The research team that identified B. glacialis is
based in Arkhangelsk, Russia, and is on the hunt for “many strange
things,” says Ivan Bolotov, the group’s principal investigator,
including “Lost Worlds and forgotten creatures.” By “Lost Worlds,” he
means evolutionary hotspots, overlooked by scientists but home to unique
species and ecosystems, and by “forgotten creatures,” he means a
species known only from a few specimens stashed in museum collections.
The group has uncovered the ancient history
of the Mekong River by looking at the spread of freshwater mussels and
rediscovered a freshwater pearl mussel thought to have been extinct. B. glacialis, to Bolotov, is “a possible sign of the unexpected Lost World in the High Arctic.”
This particular bee has been found only on the archipelago of Novaya Zemlya, which the Soviet Union closed off for decades for use as a nuclear test site
(130 tests, involving 224 explosive devices). Earlier in the 20th
century, explorers and travelers who visited the island had collected
specimens of the bees, which were preserved in natural history museums.
They were usually assumed to be a subspecies of another bee, but the new
genetic analysis from Bolotov and his colleagues indicates that the
bees should be considered their own species.
The survival of any bee in the Arctic
seems like a small wonder of nature, but Bolotov and his colleagues
speculated whether this population had an even more striking, unusual
history, even among bees living in extreme places. Much of that part of
the world was almost completely covered in ice during the Last Glacial
Maximum, around 25,000 years ago. But some scientists think that even in
that bleak expanse there were ice-free areas, where a small number of
plants and animals lived. It seems possible that the bees of Novaya
Zemlya had come to the islands after the ice sheets retreated, but also
that they may have lived there through the cold periods, a community of
bees even more isolated than it is today.

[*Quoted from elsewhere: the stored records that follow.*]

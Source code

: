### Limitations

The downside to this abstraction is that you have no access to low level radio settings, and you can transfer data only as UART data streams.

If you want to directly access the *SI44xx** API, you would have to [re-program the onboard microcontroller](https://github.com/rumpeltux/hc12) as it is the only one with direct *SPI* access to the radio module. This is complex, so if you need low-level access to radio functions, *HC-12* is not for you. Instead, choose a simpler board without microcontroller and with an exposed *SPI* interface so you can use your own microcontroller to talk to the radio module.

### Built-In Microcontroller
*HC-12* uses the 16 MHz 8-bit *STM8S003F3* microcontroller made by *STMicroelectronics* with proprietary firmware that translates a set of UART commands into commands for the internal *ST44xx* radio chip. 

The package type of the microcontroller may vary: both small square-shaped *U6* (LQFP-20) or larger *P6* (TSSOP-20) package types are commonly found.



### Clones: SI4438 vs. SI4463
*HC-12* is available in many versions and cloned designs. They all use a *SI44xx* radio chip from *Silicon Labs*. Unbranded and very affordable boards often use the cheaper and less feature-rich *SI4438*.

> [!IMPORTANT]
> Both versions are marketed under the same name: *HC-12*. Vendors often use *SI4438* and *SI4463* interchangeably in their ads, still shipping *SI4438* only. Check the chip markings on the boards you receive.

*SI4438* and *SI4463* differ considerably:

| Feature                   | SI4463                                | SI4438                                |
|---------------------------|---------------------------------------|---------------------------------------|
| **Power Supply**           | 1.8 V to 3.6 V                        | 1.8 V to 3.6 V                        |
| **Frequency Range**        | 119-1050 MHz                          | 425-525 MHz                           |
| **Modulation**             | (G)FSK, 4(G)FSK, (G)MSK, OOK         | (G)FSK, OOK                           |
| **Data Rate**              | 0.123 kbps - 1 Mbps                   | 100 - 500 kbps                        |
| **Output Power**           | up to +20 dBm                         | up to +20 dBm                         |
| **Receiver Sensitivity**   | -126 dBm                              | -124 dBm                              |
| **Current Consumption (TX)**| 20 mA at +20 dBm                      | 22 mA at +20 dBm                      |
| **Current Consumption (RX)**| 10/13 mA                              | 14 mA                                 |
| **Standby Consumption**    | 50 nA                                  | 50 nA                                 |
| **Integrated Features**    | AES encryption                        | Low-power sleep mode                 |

The results of the new analysis point to
the second possibility—that these bees long ago split from other apian
lineages and have been evolving separately on Novaya Zemlya ever since.
“If this hypothesis is really true and the bee is endemic to the island,
this pattern will be the the first reliable sign that confirms the
existence of the Ice Lost World … the first known ancient evolutionary
hotspot on an Arctic Ocean island,” Bolotov says.
And if he’s right, the
islands could again serve as a refuge in the coming years, as the
climate warms instead of cools. The areas where species adapted to the
cold can make a life are shrinking, but perhaps on the mountainous
islands of the Arctic Ocean they could muddle through, just as B. glacialis may have.